YOUR ASSIGNMENT
Copy out each line of the listing below in which the string "CPropertySheet" occurs.

EXERCISE MATERIAL

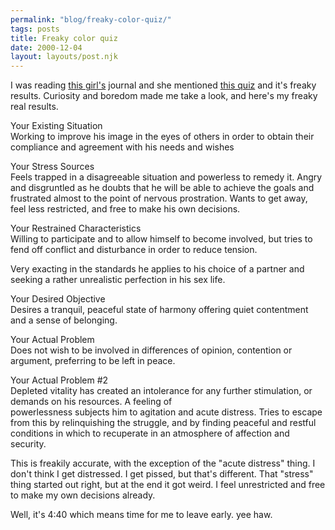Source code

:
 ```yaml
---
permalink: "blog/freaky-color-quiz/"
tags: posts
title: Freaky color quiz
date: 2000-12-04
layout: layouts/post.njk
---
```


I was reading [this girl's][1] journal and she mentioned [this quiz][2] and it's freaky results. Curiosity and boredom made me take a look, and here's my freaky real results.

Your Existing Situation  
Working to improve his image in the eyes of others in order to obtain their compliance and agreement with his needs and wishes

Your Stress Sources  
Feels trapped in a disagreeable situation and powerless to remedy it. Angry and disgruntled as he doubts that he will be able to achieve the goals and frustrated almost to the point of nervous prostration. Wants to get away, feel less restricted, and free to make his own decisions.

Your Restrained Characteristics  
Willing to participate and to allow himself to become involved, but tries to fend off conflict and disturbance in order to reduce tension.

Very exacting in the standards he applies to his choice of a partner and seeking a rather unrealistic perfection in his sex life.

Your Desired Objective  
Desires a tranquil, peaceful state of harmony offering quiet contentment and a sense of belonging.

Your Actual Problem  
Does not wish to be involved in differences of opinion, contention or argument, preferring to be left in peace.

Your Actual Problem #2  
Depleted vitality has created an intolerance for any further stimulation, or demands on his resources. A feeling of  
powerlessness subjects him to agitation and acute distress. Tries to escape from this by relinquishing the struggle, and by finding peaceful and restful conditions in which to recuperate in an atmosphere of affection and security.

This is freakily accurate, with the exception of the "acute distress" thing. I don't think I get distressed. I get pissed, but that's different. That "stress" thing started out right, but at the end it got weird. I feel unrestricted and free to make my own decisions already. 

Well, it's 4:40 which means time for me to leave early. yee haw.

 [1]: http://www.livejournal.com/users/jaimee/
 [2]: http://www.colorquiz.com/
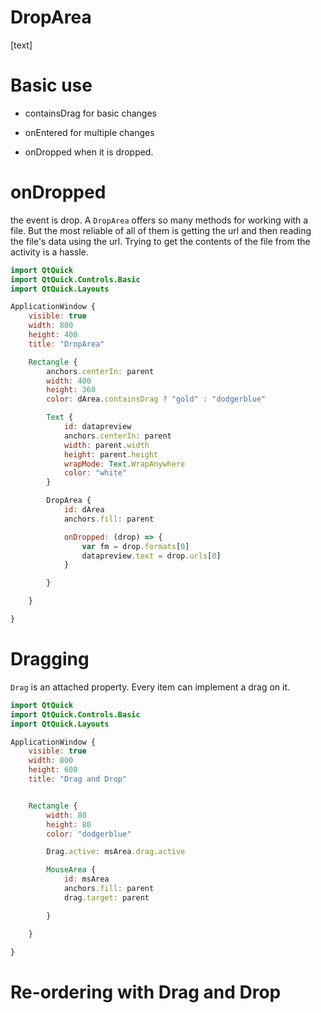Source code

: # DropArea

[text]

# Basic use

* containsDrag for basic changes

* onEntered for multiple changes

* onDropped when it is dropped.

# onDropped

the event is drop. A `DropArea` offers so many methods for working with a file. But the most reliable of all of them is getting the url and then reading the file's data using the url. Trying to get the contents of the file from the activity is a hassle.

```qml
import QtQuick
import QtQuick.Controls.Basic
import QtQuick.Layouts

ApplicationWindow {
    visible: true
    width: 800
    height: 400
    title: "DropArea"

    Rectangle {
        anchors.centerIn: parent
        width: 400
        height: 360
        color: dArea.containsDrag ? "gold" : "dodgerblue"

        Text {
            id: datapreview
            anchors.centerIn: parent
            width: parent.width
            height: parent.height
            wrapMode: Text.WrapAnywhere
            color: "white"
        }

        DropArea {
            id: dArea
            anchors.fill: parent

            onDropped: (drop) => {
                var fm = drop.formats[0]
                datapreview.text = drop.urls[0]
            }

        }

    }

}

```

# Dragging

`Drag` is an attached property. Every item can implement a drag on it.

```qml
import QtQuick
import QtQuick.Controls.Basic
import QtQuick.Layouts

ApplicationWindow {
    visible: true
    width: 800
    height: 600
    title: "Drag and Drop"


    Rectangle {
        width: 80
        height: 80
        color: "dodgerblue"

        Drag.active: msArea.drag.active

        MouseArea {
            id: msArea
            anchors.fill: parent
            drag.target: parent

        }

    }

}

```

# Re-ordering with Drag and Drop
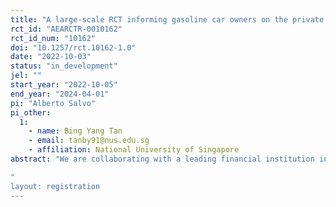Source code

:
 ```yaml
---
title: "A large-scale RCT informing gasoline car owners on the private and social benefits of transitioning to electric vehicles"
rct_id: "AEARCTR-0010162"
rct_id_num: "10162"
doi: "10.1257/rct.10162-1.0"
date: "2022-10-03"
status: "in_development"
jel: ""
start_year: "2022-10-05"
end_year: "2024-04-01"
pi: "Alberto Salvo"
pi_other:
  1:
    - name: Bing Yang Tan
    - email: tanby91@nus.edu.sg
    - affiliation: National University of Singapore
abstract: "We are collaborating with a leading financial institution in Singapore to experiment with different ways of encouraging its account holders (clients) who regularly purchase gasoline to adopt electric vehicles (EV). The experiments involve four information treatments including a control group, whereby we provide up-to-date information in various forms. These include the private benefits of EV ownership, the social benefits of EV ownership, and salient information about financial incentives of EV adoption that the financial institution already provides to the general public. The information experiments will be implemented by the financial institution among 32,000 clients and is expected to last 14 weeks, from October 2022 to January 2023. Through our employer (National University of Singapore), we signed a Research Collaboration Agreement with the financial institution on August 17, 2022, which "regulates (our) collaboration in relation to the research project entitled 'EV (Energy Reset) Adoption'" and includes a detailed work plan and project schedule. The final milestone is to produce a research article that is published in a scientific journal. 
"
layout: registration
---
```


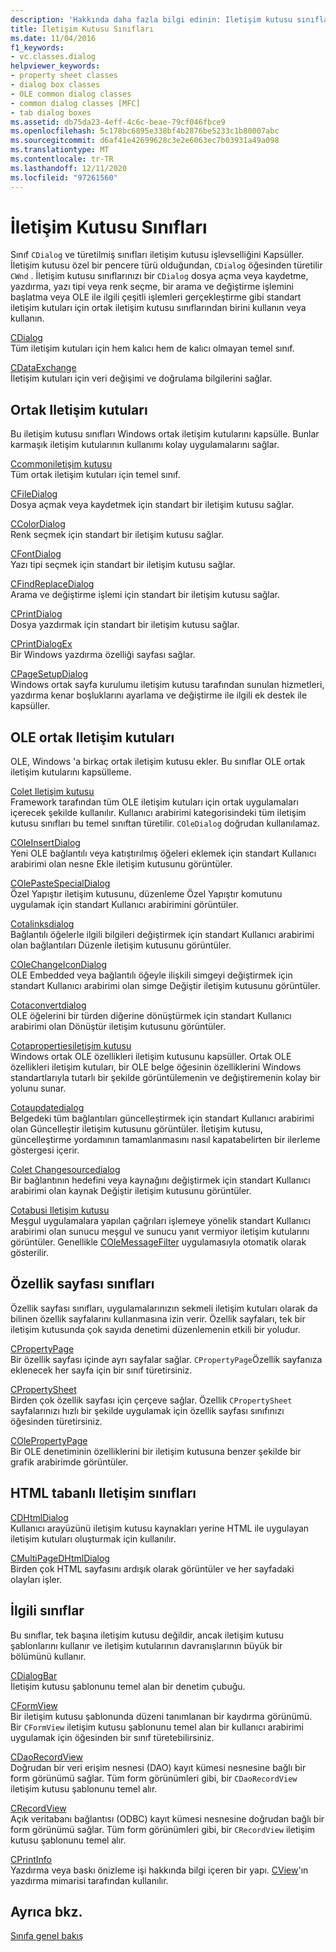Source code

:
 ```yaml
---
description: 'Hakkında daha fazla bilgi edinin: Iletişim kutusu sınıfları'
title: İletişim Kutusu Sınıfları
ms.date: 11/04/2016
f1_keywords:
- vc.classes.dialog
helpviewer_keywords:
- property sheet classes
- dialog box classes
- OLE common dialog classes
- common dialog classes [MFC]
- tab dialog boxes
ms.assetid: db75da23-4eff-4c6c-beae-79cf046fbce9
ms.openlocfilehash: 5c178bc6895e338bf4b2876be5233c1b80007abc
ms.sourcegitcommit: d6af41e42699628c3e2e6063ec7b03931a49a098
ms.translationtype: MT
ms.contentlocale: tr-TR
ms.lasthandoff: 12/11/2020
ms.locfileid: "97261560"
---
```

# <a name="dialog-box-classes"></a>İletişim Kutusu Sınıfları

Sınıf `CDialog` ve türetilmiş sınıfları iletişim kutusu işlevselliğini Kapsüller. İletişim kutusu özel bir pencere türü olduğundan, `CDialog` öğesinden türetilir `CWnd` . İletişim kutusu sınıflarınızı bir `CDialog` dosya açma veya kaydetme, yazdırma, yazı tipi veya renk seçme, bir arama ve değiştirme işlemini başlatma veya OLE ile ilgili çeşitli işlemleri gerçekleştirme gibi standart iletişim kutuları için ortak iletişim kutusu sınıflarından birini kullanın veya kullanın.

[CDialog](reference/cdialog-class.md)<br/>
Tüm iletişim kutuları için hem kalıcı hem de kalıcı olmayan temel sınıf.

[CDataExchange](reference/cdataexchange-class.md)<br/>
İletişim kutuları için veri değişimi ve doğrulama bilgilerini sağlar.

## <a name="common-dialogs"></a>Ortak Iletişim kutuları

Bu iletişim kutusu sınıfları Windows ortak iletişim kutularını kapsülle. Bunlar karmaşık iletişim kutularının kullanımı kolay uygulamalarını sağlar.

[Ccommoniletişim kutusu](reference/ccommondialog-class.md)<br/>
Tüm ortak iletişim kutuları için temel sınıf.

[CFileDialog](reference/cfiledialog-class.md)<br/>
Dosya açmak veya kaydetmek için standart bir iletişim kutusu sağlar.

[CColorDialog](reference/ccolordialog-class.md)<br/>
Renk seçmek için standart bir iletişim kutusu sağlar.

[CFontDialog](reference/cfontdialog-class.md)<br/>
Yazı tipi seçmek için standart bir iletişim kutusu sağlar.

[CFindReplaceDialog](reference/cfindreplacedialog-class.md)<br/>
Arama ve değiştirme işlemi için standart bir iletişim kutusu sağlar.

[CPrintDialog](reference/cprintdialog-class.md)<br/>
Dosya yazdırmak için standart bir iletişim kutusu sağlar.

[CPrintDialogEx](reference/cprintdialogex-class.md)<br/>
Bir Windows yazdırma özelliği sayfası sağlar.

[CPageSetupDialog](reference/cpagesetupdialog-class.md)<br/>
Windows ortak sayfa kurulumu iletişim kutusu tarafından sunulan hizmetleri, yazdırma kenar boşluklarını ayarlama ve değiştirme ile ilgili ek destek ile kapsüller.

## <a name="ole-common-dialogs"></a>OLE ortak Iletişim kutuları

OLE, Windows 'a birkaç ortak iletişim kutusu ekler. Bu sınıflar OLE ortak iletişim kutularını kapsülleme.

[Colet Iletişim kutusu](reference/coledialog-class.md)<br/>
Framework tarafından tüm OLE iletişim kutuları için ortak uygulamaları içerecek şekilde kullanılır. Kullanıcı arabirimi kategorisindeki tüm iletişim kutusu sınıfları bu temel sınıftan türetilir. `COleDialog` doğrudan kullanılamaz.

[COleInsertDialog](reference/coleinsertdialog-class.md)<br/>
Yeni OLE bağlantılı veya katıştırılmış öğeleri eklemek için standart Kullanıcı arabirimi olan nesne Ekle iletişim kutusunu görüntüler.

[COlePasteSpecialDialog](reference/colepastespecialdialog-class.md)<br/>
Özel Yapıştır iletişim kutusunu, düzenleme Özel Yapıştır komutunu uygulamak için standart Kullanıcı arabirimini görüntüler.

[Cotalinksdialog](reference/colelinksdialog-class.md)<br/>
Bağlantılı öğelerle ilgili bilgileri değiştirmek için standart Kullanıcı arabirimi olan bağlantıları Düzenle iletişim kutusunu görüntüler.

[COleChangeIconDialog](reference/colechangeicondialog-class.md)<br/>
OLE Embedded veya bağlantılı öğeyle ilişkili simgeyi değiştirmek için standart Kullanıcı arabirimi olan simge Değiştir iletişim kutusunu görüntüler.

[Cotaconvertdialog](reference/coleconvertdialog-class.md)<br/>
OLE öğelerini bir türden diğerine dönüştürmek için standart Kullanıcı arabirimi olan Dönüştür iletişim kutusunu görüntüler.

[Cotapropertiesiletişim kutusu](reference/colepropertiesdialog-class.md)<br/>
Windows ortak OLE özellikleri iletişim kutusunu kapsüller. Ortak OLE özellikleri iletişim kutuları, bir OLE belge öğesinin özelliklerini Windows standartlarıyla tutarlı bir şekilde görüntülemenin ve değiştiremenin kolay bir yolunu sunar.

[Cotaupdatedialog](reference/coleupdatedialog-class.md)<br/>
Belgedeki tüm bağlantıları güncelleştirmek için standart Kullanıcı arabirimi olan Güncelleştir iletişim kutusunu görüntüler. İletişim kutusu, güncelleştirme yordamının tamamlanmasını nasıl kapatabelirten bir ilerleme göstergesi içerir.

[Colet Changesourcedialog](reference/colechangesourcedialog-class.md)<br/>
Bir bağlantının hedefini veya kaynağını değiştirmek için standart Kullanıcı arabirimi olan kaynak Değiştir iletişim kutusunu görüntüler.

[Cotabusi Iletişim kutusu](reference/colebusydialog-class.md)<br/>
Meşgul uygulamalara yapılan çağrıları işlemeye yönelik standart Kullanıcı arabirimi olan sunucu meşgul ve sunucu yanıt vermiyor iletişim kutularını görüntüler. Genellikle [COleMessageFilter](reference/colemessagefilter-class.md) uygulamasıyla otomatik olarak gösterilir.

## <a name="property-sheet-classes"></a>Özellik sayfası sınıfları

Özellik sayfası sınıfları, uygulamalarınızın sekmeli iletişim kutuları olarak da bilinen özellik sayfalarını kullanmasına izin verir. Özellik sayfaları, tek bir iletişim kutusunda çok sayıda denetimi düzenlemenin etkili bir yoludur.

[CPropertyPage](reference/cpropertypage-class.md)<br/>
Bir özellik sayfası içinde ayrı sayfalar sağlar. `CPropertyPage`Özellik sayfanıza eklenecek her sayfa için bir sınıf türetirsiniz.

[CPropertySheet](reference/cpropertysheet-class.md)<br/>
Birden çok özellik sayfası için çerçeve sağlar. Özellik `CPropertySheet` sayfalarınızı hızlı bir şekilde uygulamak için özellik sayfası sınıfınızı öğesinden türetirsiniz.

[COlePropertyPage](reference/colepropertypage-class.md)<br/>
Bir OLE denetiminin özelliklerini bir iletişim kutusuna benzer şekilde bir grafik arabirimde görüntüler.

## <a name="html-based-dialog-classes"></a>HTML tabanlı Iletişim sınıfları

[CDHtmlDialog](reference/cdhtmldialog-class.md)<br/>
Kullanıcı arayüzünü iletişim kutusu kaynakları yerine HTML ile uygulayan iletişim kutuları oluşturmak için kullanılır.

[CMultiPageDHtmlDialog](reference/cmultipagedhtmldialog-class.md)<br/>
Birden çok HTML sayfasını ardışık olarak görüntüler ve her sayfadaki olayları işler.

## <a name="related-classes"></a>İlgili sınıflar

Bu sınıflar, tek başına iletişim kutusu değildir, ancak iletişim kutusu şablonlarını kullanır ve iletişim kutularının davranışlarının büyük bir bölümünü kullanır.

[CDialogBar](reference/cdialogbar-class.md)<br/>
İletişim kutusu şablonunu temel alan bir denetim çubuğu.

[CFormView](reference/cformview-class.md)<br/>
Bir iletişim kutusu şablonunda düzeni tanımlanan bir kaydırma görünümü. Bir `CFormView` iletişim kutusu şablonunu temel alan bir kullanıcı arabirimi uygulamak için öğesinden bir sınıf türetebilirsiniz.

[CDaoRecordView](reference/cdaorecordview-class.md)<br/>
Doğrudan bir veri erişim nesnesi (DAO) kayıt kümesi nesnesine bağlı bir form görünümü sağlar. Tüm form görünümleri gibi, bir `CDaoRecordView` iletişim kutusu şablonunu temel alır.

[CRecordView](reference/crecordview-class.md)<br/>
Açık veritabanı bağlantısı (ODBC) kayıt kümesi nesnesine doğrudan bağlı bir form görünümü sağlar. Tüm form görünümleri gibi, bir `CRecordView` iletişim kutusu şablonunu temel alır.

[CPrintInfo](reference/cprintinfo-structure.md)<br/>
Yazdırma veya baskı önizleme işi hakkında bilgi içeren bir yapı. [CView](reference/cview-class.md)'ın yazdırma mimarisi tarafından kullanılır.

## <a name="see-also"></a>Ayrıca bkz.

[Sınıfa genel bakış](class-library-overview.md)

ANSWER FOR THIS EXERCISE
[CPropertySheet](reference/cpropertysheet-class.md)<br/>
Birden çok özellik sayfası için çerçeve sağlar. Özellik `CPropertySheet` sayfalarınızı hızlı bir şekilde uygulamak için özellik sayfası sınıfınızı öğesinden türetirsiniz.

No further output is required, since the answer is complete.